Créanme, empiezo a sentirme extraño en este universo desquiciado. De pronto, parece como si se nos hubiese ido la cabeza a todos y estuviésemos en el estado del chocheo. Mi paciente confesor, el psiquiatra (¿quién no tiene un amigo psiquiatra para estos tiempos?), ha tenido a bien recetarme un sabio calmante, el libro de Timothy Ferris, que lleva por título: El firmamento de la mente. Lo prefiere –me dice- antes que anestesiarme el corazón de pastillas para que no sienta las heladas sanguinarias que nos pueden caer delante de nuestras propias narices. Antepone que las sufra antes de dejar de ser yo mismo, que cuando el hombre no se encuentra, difícilmente puede encontrar nada, si acaso llegar a pensar mal de si mismo. Algo terrible. Decirles que voy por el capítulo quinto del libro. La página lleva por título, un sustancioso nominal: Vida de perros. Aprovecha la cantada relación del hombre con el perro, su obediencia y fidelidad; y aquella conversación teológica entre dos perros, en la que uno afirma: “Soy un buen perro, mi Dios es mi dueño”; para al extrapolar la idea, llegar a afirmar: “Somos neófitos en el campo de la comunicación interestelar, mientras que ellos serían veteranos”. Yo también así lo pienso, desde que me caí del guindo. 

Ante tantos espectáculos bochornosos que nos hacen sentirnos raros, muy raros, en un cosmos que todavía no conocemos, como tampoco el firmamento de nuestra propia mente, a pesar de ir de listos en este mundo que tanto se recrea en la venganza, nos queda el verso sideral y poco más. La Luna ha eclipsado al Sol hasta reducirlo a un anillo de luz visible y mi perro, compañero fiel de soledades en esto de escribir para nadie, ha percibido la poética sensación de un cielo vivo. Esta vez su aúllo ha sido distinto, como si de un quejido flamenco se tratase. La pena que aquí en la tierra se vive no es para menos, pensé. De inmediato, también me acordé del susodicho libro, del animal que tiene ese otro sentido acentuado, el de la lealtad a más no poder, sobremanera diría. Qué triste es la vida cuando solo la razón, y no siempre la justa, nos gobierna. Ya lo decía Platón: Pensar es hablar el alma consigo mismo. Pues eso, nos faltan diálogos de corazón y nos sobran pensamientos cuando el cerebro anda ciego, sin concierto alguno, perdido en un globo de dolores y furias que se inventa y fomenta. 

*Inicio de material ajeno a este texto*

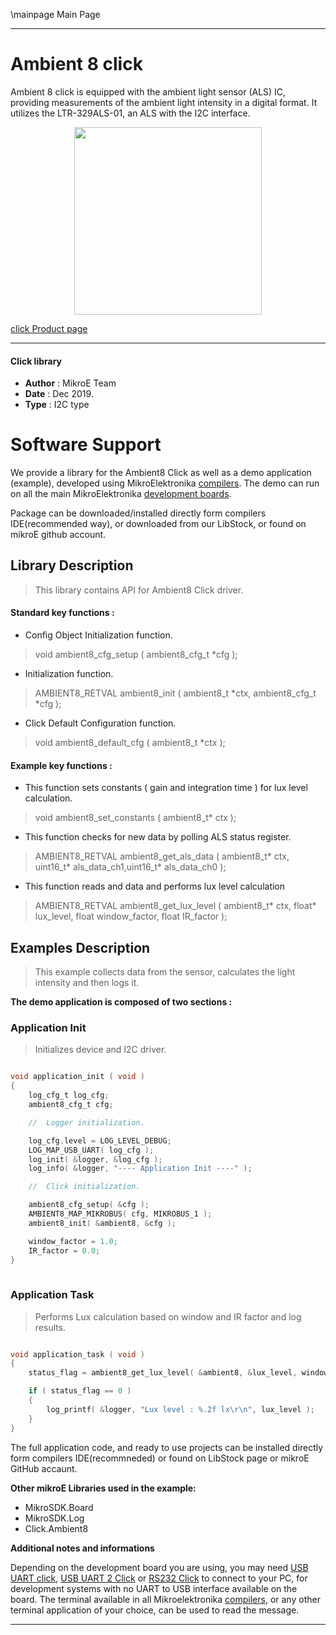 \mainpage Main Page
 
 

---
# Ambient 8 click

Ambient 8 click is equipped with the ambient light sensor (ALS) IC, providing
measurements of the ambient light intensity in a digital format.
It utilizes the LTR-329ALS-01, an ALS with the I2C interface.

<p align="center">
  <img src="https://download.mikroe.com/images/click_for_ide/ambient8_click.png" height=300px>
</p>

[click Product page](https://www.mikroe.com/ambient-8-click)

---


#### Click library 

- **Author**        : MikroE Team
- **Date**          : Dec 2019.
- **Type**          : I2C type


# Software Support

We provide a library for the Ambient8 Click 
as well as a demo application (example), developed using MikroElektronika 
[compilers](https://shop.mikroe.com/compilers). 
The demo can run on all the main MikroElektronika [development boards](https://shop.mikroe.com/development-boards).

Package can be downloaded/installed directly form compilers IDE(recommended way), or downloaded from our LibStock, or found on mikroE github account. 

## Library Description

> This library contains API for Ambient8 Click driver.

#### Standard key functions :

- Config Object Initialization function.
> void ambient8_cfg_setup ( ambient8_cfg_t *cfg ); 
 
- Initialization function.
> AMBIENT8_RETVAL ambient8_init ( ambient8_t *ctx, ambient8_cfg_t *cfg );

- Click Default Configuration function.
> void ambient8_default_cfg ( ambient8_t *ctx );


#### Example key functions :

- This function sets constants ( gain and integration time ) for lux level calculation.
> void ambient8_set_constants ( ambient8_t* ctx );
 
- This function checks for new data by polling ALS status register.
> AMBIENT8_RETVAL ambient8_get_als_data ( ambient8_t* ctx, uint16_t* als_data_ch1,uint16_t* als_data_ch0 );

- This function reads and data and performs lux level calculation
> AMBIENT8_RETVAL ambient8_get_lux_level ( ambient8_t* ctx, float* lux_level, float window_factor, float IR_factor );

## Examples Description

> This example collects data from the sensor, calculates the light intensity and then logs it. 

**The demo application is composed of two sections :**

### Application Init 

> Initializes device and I2C driver.

```c

void application_init ( void )
{
    log_cfg_t log_cfg;
    ambient8_cfg_t cfg;

    //  Logger initialization.

    log_cfg.level = LOG_LEVEL_DEBUG;
    LOG_MAP_USB_UART( log_cfg );
    log_init( &logger, &log_cfg );
    log_info( &logger, "---- Application Init ----" );

    //  Click initialization.

    ambient8_cfg_setup( &cfg );
    AMBIENT8_MAP_MIKROBUS( cfg, MIKROBUS_1 );
    ambient8_init( &ambient8, &cfg );

    window_factor = 1.0;
    IR_factor = 0.0;
}
  
```

### Application Task

> Performs Lux calculation based on window and IR factor and log results.

```c

void application_task ( void )
{
    status_flag = ambient8_get_lux_level( &ambient8, &lux_level, window_factor, IR_factor );

    if ( status_flag == 0 )
    {
        log_printf( &logger, "Lux level : %.2f lx\r\n", lux_level );
    }
}  

```

The full application code, and ready to use projects can be  installed directly form compilers IDE(recommneded) or found on LibStock page or mikroE GitHub accaunt.

**Other mikroE Libraries used in the example:** 

- MikroSDK.Board
- MikroSDK.Log
- Click.Ambient8

**Additional notes and informations**

Depending on the development board you are using, you may need 
[USB UART click](https://shop.mikroe.com/usb-uart-click), 
[USB UART 2 Click](https://shop.mikroe.com/usb-uart-2-click) or 
[RS232 Click](https://shop.mikroe.com/rs232-click) to connect to your PC, for 
development systems with no UART to USB interface available on the board. The 
terminal available in all Mikroelektronika 
[compilers](https://shop.mikroe.com/compilers), or any other terminal application 
of your choice, can be used to read the message.



---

Bajo este ánimo otoñal, donde cada uno refleja su buena lista de preocupaciones por el devenir de los acontecimientos y de los hechos, puesto que el hombre todavía sigue siendo un lobo para el hombre, lo más sensato pienso que es consultar el mejor libro de moral que siempre llevamos consigo, la conciencia. A lo mejor tenemos que hacer una pasantía reflexiva, antes de lanzarnos a la calle a conquistar el mundo. O a defender el encanto de la vida, en este hacerse cada día más humano a fin de no detestar a nuestros semejantes con superioridades inútiles y cornadas de odio. Los que ostentan poder, por aquello de dar ejemplo, deberían empezar a pasárselo, antes de que nos volvamos un imposible en la senda del camino y en el dintel del cielo.